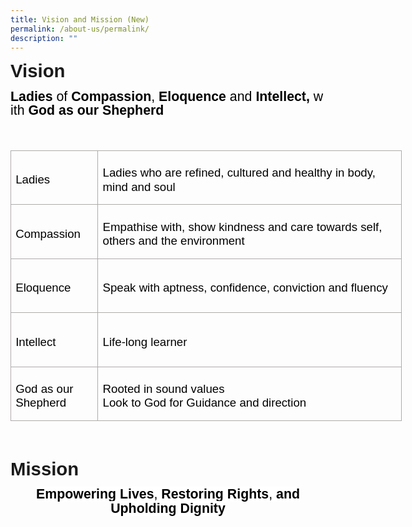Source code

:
 ```yaml
---
title: Vision and Mission (New)
permalink: /about-us/permalink/
description: ""
---
```

<p class=MsoNormal><b><span lang=EN-SG style='font-size:22.0pt;line-height:
107%;font-family:"Arial",sans-serif'>Vision </span></b></p>

<p class=MsoNormal style='margin-bottom:0in;line-height:16.8pt'><b><span
style='font-size:16.0pt;font-family:"Arial",sans-serif;color:black'>Ladies</span></b><span
style='font-size:16.0pt;font-family:"Arial",sans-serif;color:black'>&nbsp;of&nbsp;<b>Compassion</b>,&nbsp;<b>Eloquence</b>&nbsp;and&nbsp;<b>Intellect,&nbsp;</b>with&nbsp;<b>God
as our Shepherd</b></span></p>

<p class=MsoNormal style='margin-bottom:0in;line-height:16.8pt'><b><span
style='font-size:16.0pt;font-family:"Arial",sans-serif;color:black'>&nbsp;</span></b></p>

<table class=MsoTableGrid border=1 cellspacing=0 cellpadding=0 width=626
 style='width:469.7pt;border-collapse:collapse;border:none'>
 <tr style='height:.9in'>
  <td width=126 style='width:94.25pt;border:solid #AEAAAA 1.0pt;padding:0in 5.4pt 0in 5.4pt;
  height:.9in'>
  <p class=MsoNormal style='margin-top:6.0pt;margin-right:0in;margin-bottom:
  0in;margin-left:0in;line-height:16.8pt'><span style='font-size:14.0pt;
  font-family:"Arial",sans-serif;color:black'>Ladies</span></p>
  </td>
  <td width=501 style='width:375.45pt;border:solid #AEAAAA 1.0pt;border-left:
  none;padding:0in 5.4pt 0in 5.4pt;height:.9in'>
  <p class=MsoNormal style='margin-top:6.0pt;margin-right:0in;margin-bottom:
  0in;margin-left:0in;line-height:16.8pt'><span style='font-size:14.0pt;
  font-family:"Arial",sans-serif;color:black'>Ladies who are refined, cultured
  and healthy in body, mind and soul</span></p>
  </td>
 </tr>
 <tr style='height:.9in'>
  <td width=126 style='width:94.25pt;border:solid #AEAAAA 1.0pt;border-top:
  none;padding:0in 5.4pt 0in 5.4pt;height:.9in'>
  <p class=MsoNormal style='margin-top:6.0pt;margin-right:0in;margin-bottom:
  0in;margin-left:0in;line-height:16.8pt'><span style='font-size:14.0pt;
  font-family:"Arial",sans-serif;color:black'>Compassion</span></p>
  </td>
  <td width=501 style='width:375.45pt;border-top:none;border-left:none;
  border-bottom:solid #AEAAAA 1.0pt;border-right:solid #AEAAAA 1.0pt;
  padding:0in 5.4pt 0in 5.4pt;height:.9in'>
  <p class=MsoNormal style='margin-top:6.0pt;margin-right:0in;margin-bottom:
  0in;margin-left:0in;line-height:16.8pt'><span style='font-size:14.0pt;
  font-family:"Arial",sans-serif;color:black'>Empathise with, show kindness and
  care towards self, others and the environment</span></p>
  </td>
 </tr>
 <tr style='height:.9in'>
  <td width=126 style='width:94.25pt;border:solid #AEAAAA 1.0pt;border-top:
  none;padding:0in 5.4pt 0in 5.4pt;height:.9in'>
  <p class=MsoNormal style='margin-top:6.0pt;margin-right:0in;margin-bottom:
  0in;margin-left:0in;line-height:16.8pt'><span style='font-size:14.0pt;
  font-family:"Arial",sans-serif;color:black'>Eloquence</span></p>
  </td>
  <td width=501 style='width:375.45pt;border-top:none;border-left:none;
  border-bottom:solid #AEAAAA 1.0pt;border-right:solid #AEAAAA 1.0pt;
  padding:0in 5.4pt 0in 5.4pt;height:.9in'>
  <p class=MsoNormal style='margin-top:6.0pt;margin-right:0in;margin-bottom:
  0in;margin-left:0in;line-height:16.8pt'><span style='font-size:14.0pt;
  font-family:"Arial",sans-serif;color:black'>Speak with aptness, confidence,
  conviction and fluency</span></p>
  </td>
 </tr>
 <tr style='height:.9in'>
  <td width=126 style='width:94.25pt;border:solid #AEAAAA 1.0pt;border-top:
  none;padding:0in 5.4pt 0in 5.4pt;height:.9in'>
  <p class=MsoNormal style='margin-top:6.0pt;margin-right:0in;margin-bottom:
  0in;margin-left:0in;line-height:16.8pt'><span style='font-size:14.0pt;
  font-family:"Arial",sans-serif;color:black'>Intellect</span></p>
  </td>
  <td width=501 style='width:375.45pt;border-top:none;border-left:none;
  border-bottom:solid #AEAAAA 1.0pt;border-right:solid #AEAAAA 1.0pt;
  padding:0in 5.4pt 0in 5.4pt;height:.9in'>
  <p class=MsoNormal style='margin-top:6.0pt;margin-right:0in;margin-bottom:
  0in;margin-left:0in;line-height:16.8pt'><span style='font-size:14.0pt;
  font-family:"Arial",sans-serif;color:black'>Life-long learner</span></p>
  </td>
 </tr>
 <tr style='height:.9in'>
  <td width=126 style='width:94.25pt;border:solid #AEAAAA 1.0pt;border-top:
  none;padding:0in 5.4pt 0in 5.4pt;height:.9in'>
  <p class=MsoNormal style='margin-top:6.0pt;margin-right:0in;margin-bottom:
  0in;margin-left:0in;line-height:16.8pt'><span style='font-size:14.0pt;
  font-family:"Arial",sans-serif;color:black'>God as our Shepherd</span></p>
  </td>
  <td width=501 style='width:375.45pt;border-top:none;border-left:none;
  border-bottom:solid #AEAAAA 1.0pt;border-right:solid #AEAAAA 1.0pt;
  padding:0in 5.4pt 0in 5.4pt;height:.9in'>
  <p class=MsoNormal style='margin-top:6.0pt;margin-right:0in;margin-bottom:
  0in;margin-left:0in;line-height:16.8pt'><span style='font-size:14.0pt;
  font-family:"Arial",sans-serif;color:black'>Rooted in sound values<br>
  Look to God for Guidance and direction</span></p>
  </td>
 </tr>
</table>

<p class=MsoNormal style='margin-bottom:0in'><span style='font-size:20.0pt;
font-family:"Arial",sans-serif;color:black'>&nbsp;</span></p>

<p class=MsoNormal><b><span lang=EN-SG style='font-size:22.0pt;line-height:
107%;font-family:"Arial",sans-serif'>Mission</span></b></p>

<p class=MsoNormal align=center style='text-align:center'><strong><span
style='font-size:16.0pt;line-height:107%;font-family:"Arial",sans-serif;
color:black;background:white'>Empowering&nbsp;Lives</span></strong><span
style='font-size:16.0pt;line-height:107%;font-family:"Arial",sans-serif;
color:black;background:white'>,&nbsp;<strong><span style='font-family:"Arial",sans-serif'>Restoring
Rights</span></strong>,&nbsp;<strong><span style='font-family:"Arial",sans-serif'>and
Upholding Dignity</span></strong></span></p>

</div>

</body>

</html>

------------------------------------------------------------------------

REQUIRED WORK
If the word "strong" is on a line above, return that line.

SOLUTION TO THIS EXERCISE
<p class=MsoNormal align=center style='text-align:center'><strong><span
color:black;background:white'>Empowering&nbsp;Lives</span></strong><span
color:black;background:white'>,&nbsp;<strong><span style='font-family:"Arial",sans-serif'>Restoring
Rights</span></strong>,&nbsp;<strong><span style='font-family:"Arial",sans-serif'>and
Upholding Dignity</span></strong></span></p>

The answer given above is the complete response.